Reviewed by Michael J. Hoffman (Professor Emeritus of English, University of California, Davis) Published on H-Holocaust (March, 2002)
A Taxonomy of Holocaust Survivors' Narrative
A Taxonomy of Holocaust Survivors' Narrative
Survivors' narratives are a staple of Holocaust literature. Tales about living in ghettos, in hiding, in concentration camps, and even in death camps have appeared steadily since 1945, filling shelves in libraries as well as mainstream book stores. Sometimes deliberately fictional, but most often earnestly autobiographical, these memoirs are usually composed by people who have not written anything more than a personal letter, and they are usually the only book the author will ever write. Often devoid of literary sophistication, their energy is carried by the force of narrated events that seem beyond comprehension to both teller and reader. Even so, such narratives are almost always organized according to pre-existing literary models, they follow generic conventions, and they use rhetorical devices common to the more literary tales that serve as their models.
Most critical works discuss Holocaust survival narratives in relation to their historical context, as well as to their closeness in style and tone to the taped testimonies at the U.S. Holocaust Memorial Museum, the Fortunoff Collection at Yale University, or the Spielberg project. In these studies, issues of personal authenticity and the ethics of behavior under extreme stress outweigh more "literary" considerations. Even such astute critics as Lawrence Langer spend little time dealing with such issues as literary classification (genre criticism) and narrative linguistic devices (rhetorical criticism). Perhaps these stories have had so much resonance as historical, psychological, and moral documents that traditional literary treatments would seem to trivialize them. However, a work of painstaking literary classification has now appeared that deals exclusively with such texts and such issues.
Andrea Reiter's Narrating the Holocaust seeks to develop a taxonomy of generic and rhetorical devices used in Holocaust survivor narratives. For Reiter it is not enough to measure "the text against what actually happened," as she claims Langer does; for her, "the linguistic form of the story takes priority over the event itself" (p. 3). In order for any writers--"literary" or not--to construct a narrative, they must locate a form from among the models familiar to them. Although Reiter frequently refers to such authors as Primo Levi and Elie Wiesel, she focuses her attention on writers largely unknown to American audiences.

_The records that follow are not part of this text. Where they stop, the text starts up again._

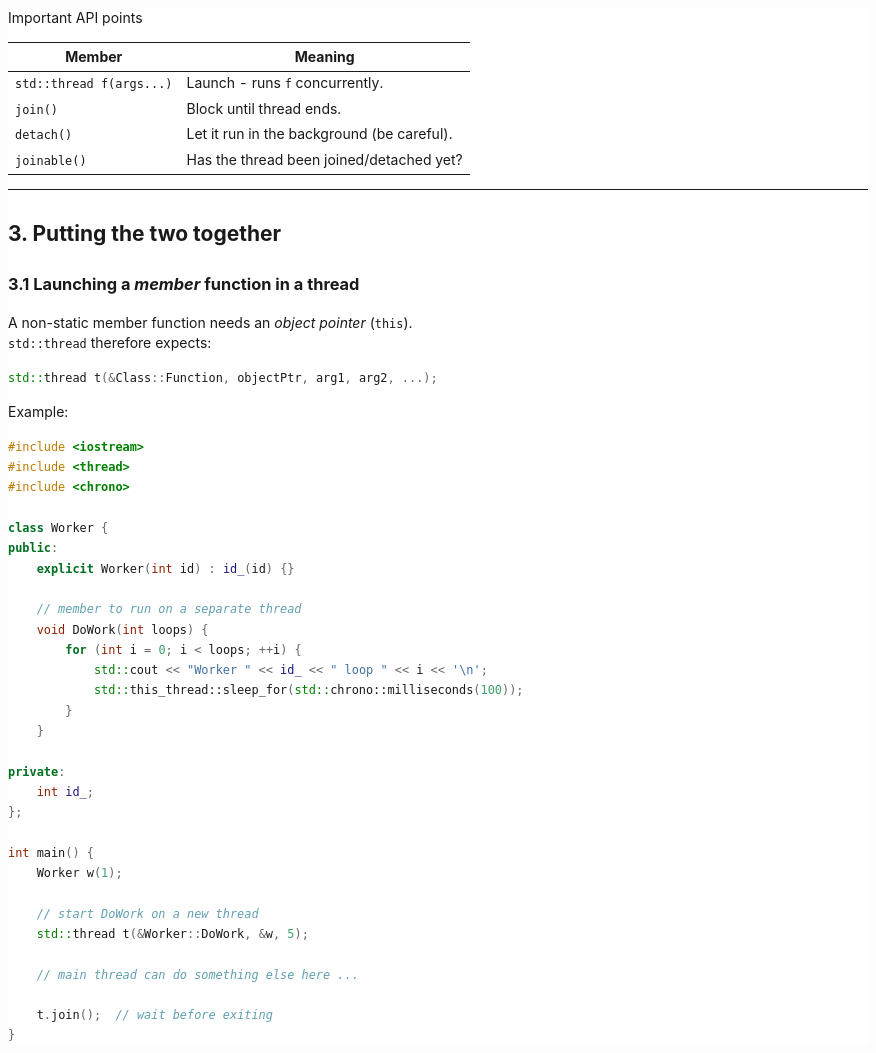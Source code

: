 Important API points  

| Member | Meaning |
|--------|---------|
| `std::thread f(args...)` | Launch - runs `f` concurrently. |
| `join()` | Block until thread ends. |
| `detach()` | Let it run in the background (be careful). |
| `joinable()` | Has the thread been joined/detached yet? |

---

## 3. Putting the two together

### 3.1 Launching a *member* function in a thread

A non-static member function needs an *object pointer* (`this`).  
`std::thread` therefore expects:

```cpp
std::thread t(&Class::Function, objectPtr, arg1, arg2, ...);
```

Example:

```cpp
#include <iostream>
#include <thread>
#include <chrono>

class Worker {
public:
    explicit Worker(int id) : id_(id) {}

    // member to run on a separate thread
    void DoWork(int loops) {
        for (int i = 0; i < loops; ++i) {
            std::cout << "Worker " << id_ << " loop " << i << '\n';
            std::this_thread::sleep_for(std::chrono::milliseconds(100));
        }
    }

private:
    int id_;
};

int main() {
    Worker w(1);

    // start DoWork on a new thread
    std::thread t(&Worker::DoWork, &w, 5);

    // main thread can do something else here ...

    t.join();  // wait before exiting
}
```
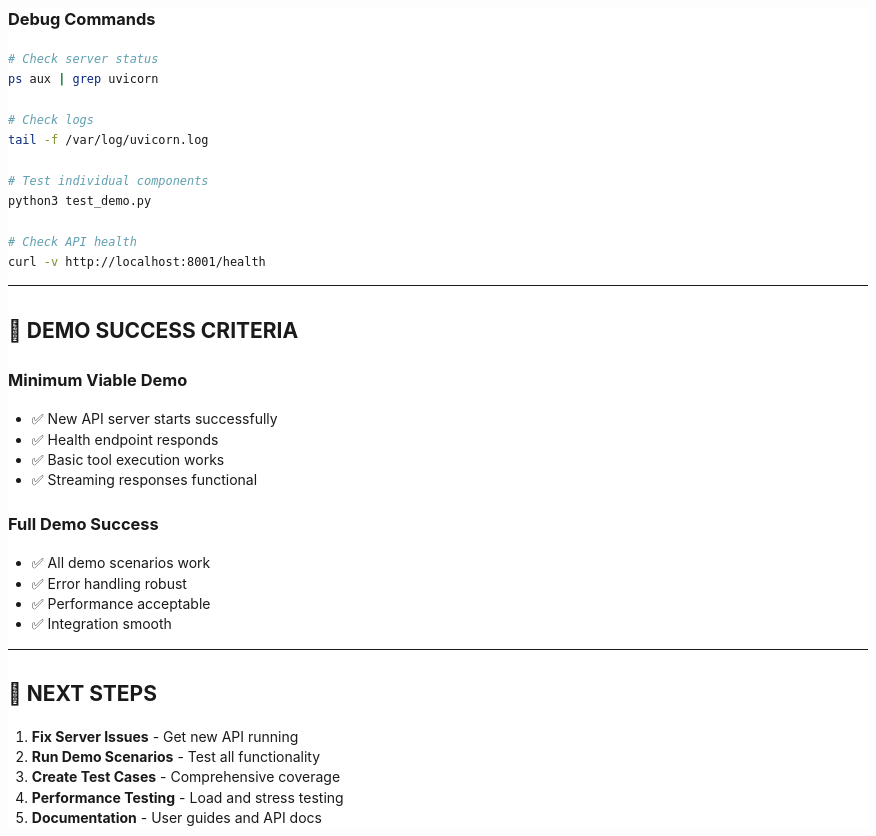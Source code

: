 ### **Debug Commands**
```bash
# Check server status
ps aux | grep uvicorn

# Check logs
tail -f /var/log/uvicorn.log

# Test individual components
python3 test_demo.py

# Check API health
curl -v http://localhost:8001/health
```

---

## 🎉 **DEMO SUCCESS CRITERIA**

### **Minimum Viable Demo**
- ✅ New API server starts successfully
- ✅ Health endpoint responds
- ✅ Basic tool execution works
- ✅ Streaming responses functional

### **Full Demo Success**
- ✅ All demo scenarios work
- ✅ Error handling robust
- ✅ Performance acceptable
- ✅ Integration smooth

---

## 📝 **NEXT STEPS**

1. **Fix Server Issues** - Get new API running
2. **Run Demo Scenarios** - Test all functionality
3. **Create Test Cases** - Comprehensive coverage
4. **Performance Testing** - Load and stress testing
5. **Documentation** - User guides and API docs
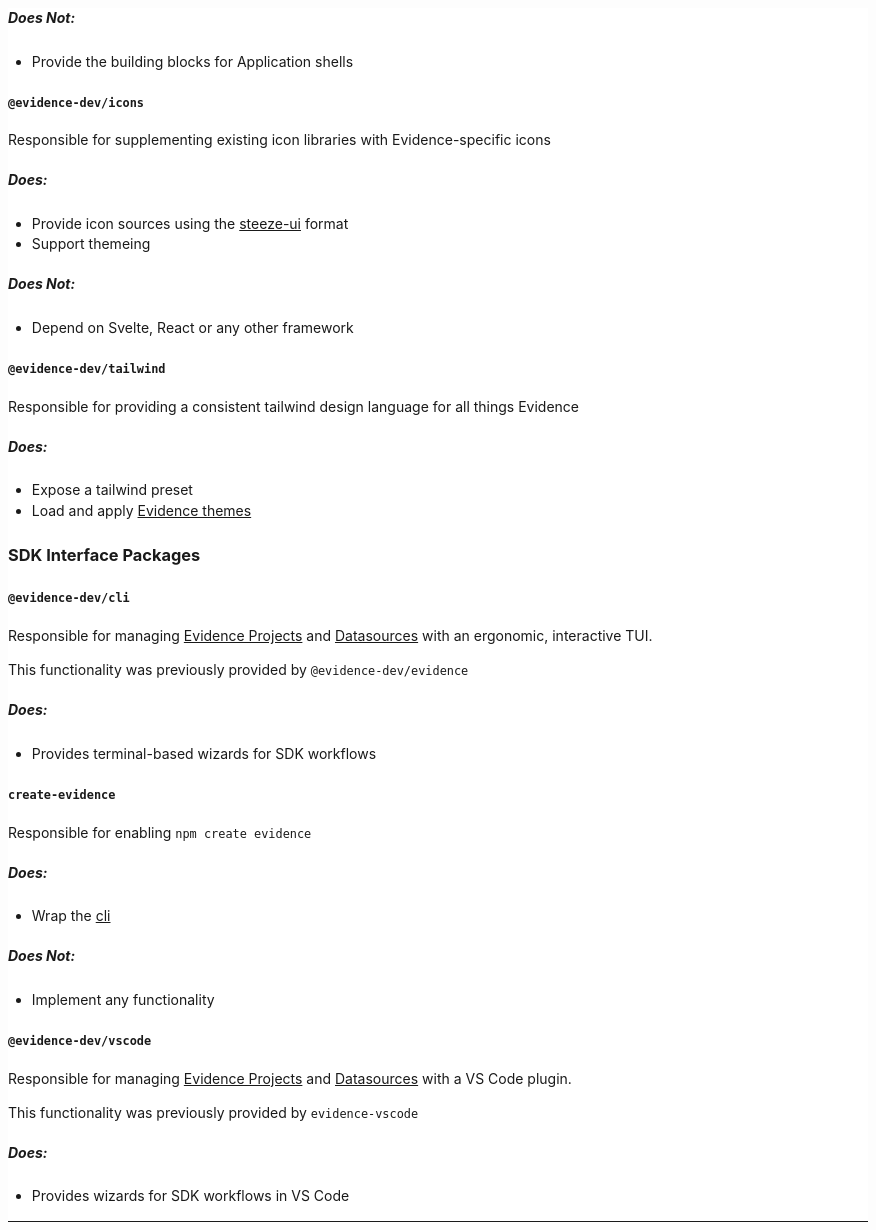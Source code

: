 ##### Does Not:
- Provide the building blocks for Application shells


#### `@evidence-dev/icons`

Responsible for supplementing existing icon libraries with Evidence-specific icons

##### Does:
- Provide icon sources using the [steeze-ui](https://github.com/steeze-ui/icons) format
- Support themeing

##### Does Not:
- Depend on Svelte, React or any other framework

#### `@evidence-dev/tailwind`

Responsible for providing a consistent tailwind design language for all things Evidence

##### Does:
- Expose a tailwind preset
- Load and apply [Evidence themes](#evidence-theme)


### SDK Interface Packages

#### `@evidence-dev/cli`

Responsible for managing [Evidence Projects](#evidence-project) and [Datasources](#datasources) with an ergonomic, interactive TUI.

This functionality was previously provided by `@evidence-dev/evidence`

##### Does:
- Provides terminal-based wizards for SDK workflows

#### `create-evidence`

Responsible for enabling `npm create evidence`

##### Does:
- Wrap the [cli](#evidence-devcli)

##### Does Not:
- Implement any functionality


#### `@evidence-dev/vscode`

Responsible for managing [Evidence Projects](#evidence-project) and [Datasources](#datasources) with a VS Code plugin.

This functionality was previously provided by `evidence-vscode`

##### Does:
- Provides wizards for SDK workflows in VS Code

---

Her "research base is some 130 texts that appeared in book form between 1934 and the late 1980s, most of them by authors writing in German" (p. 10). Two texts on which Reiter lavishes attention are Fred Wanders' Der siebente Brunnen and Albert Drach's Unsentimentale Reise, neither of which has, to my knowledge, been translated into English. Because of the relative obscurity of these works even to German readers, Reiter spends much time summarizing individual texts. Although probably necessary, this strategy makes reading her book straight through somewhat laborious.
In the book's opening chapter, "Communication," Reiter confronts the various reasons why authors choose to relate certain experiences rather than others in their stories. Their greatest challenge lies in finding a language commensurate with the extreme situations they endured: "Most of the survivors had to contend with four especially dramatic events: arrival, release, death and torture" (p. 20). Reiter discusses each of these situations individually, quoting liberally from texts, to establish them as the narrative categories dealt with most often in survivors' memoirs.

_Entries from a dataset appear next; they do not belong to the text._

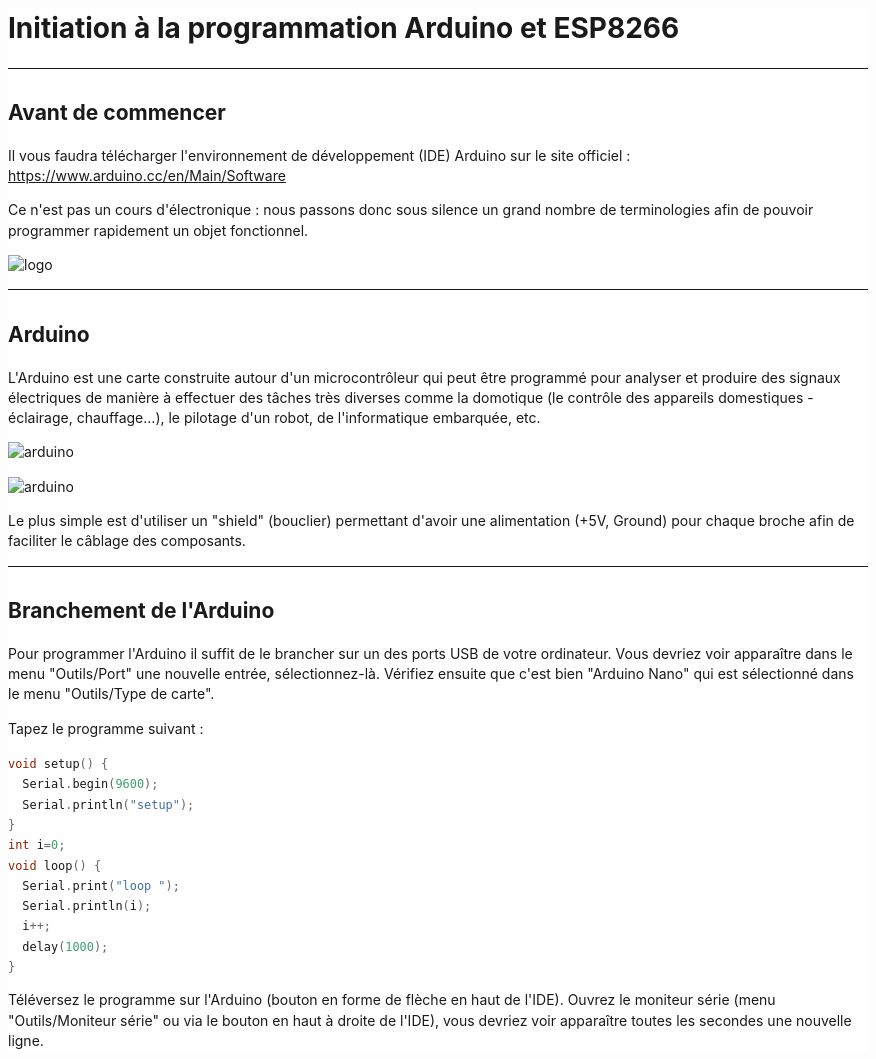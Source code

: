 # Initiation à la programmation Arduino et ESP8266

---

## Avant de commencer

Il vous faudra télécharger l'environnement de développement (IDE) Arduino sur le site officiel : https://www.arduino.cc/en/Main/Software

Ce n'est pas un cours d'électronique : nous passons donc sous silence un grand nombre de terminologies afin de pouvoir programmer rapidement un objet fonctionnel.


![logo](https://pbs.twimg.com/profile_images/928655749605199872/ygogGX2j_400x400.jpg)

---

## Arduino

L'Arduino est une carte construite autour d'un microcontrôleur qui peut être programmé pour analyser et produire des signaux électriques de manière à effectuer des tâches très diverses comme la domotique (le contrôle des appareils domestiques - éclairage, chauffage…), le pilotage d'un robot, de l'informatique embarquée, etc.

![arduino](https://ae01.alicdn.com/kf/HTB11nPYOpXXXXbOapXXq6xXFXXXN/225552329/HTB11nPYOpXXXXbOapXXq6xXFXXXN.jpg?size=144900&height=1000&width=1000&hash=f5fd08d9de92dc32c720726cd0ea707a)

![arduino](https://ae01.alicdn.com/kf/HTB1EhFHb2NNTKJjSspeq6ySwpXaU.jpg)

Le plus simple est d'utiliser un "shield" (bouclier) permettant d'avoir une alimentation (+5V, Ground) pour chaque broche afin de faciliter le câblage des composants.


---

## Branchement de l'Arduino

Pour programmer l'Arduino il suffit de le brancher sur un des ports USB de votre ordinateur. Vous devriez voir apparaître dans le menu "Outils/Port" une nouvelle entrée, sélectionnez-là. Vérifiez ensuite que c'est bien "Arduino Nano" qui est sélectionné dans le menu "Outils/Type de carte".

Tapez le programme suivant :
    
```C
void setup() {
  Serial.begin(9600);
  Serial.println("setup");
}
int i=0;
void loop() {
  Serial.print("loop ");
  Serial.println(i);
  i++;
  delay(1000);
}
```
Téléversez le programme sur l'Arduino (bouton en forme de flèche en haut de l'IDE).
Ouvrez le moniteur série (menu "Outils/Moniteur série" ou via le bouton en haut à droite de l'IDE), vous devriez voir apparaître toutes les secondes une nouvelle ligne.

In "Genre," Reiter devotes a chapter to discussing how authors choose particular ways of ordering narrative events by following generic conventions. Holocaust narrators have used such genres as, among others, the journal, the report, or the Hasidic tale. The latter, for instance, uses a legendary tone and structure to lend credence to events that often surpass the normal capacity for belief. That genre also allows the writer to develop ethical and even teleological conclusions in the manner of Biblical and Hasidic storytelling. A good example of this type of narrative is the novel by Wanders mentioned earlier. American readers may know Yaffa Eliach's Hasidic Tales of the Holocaust.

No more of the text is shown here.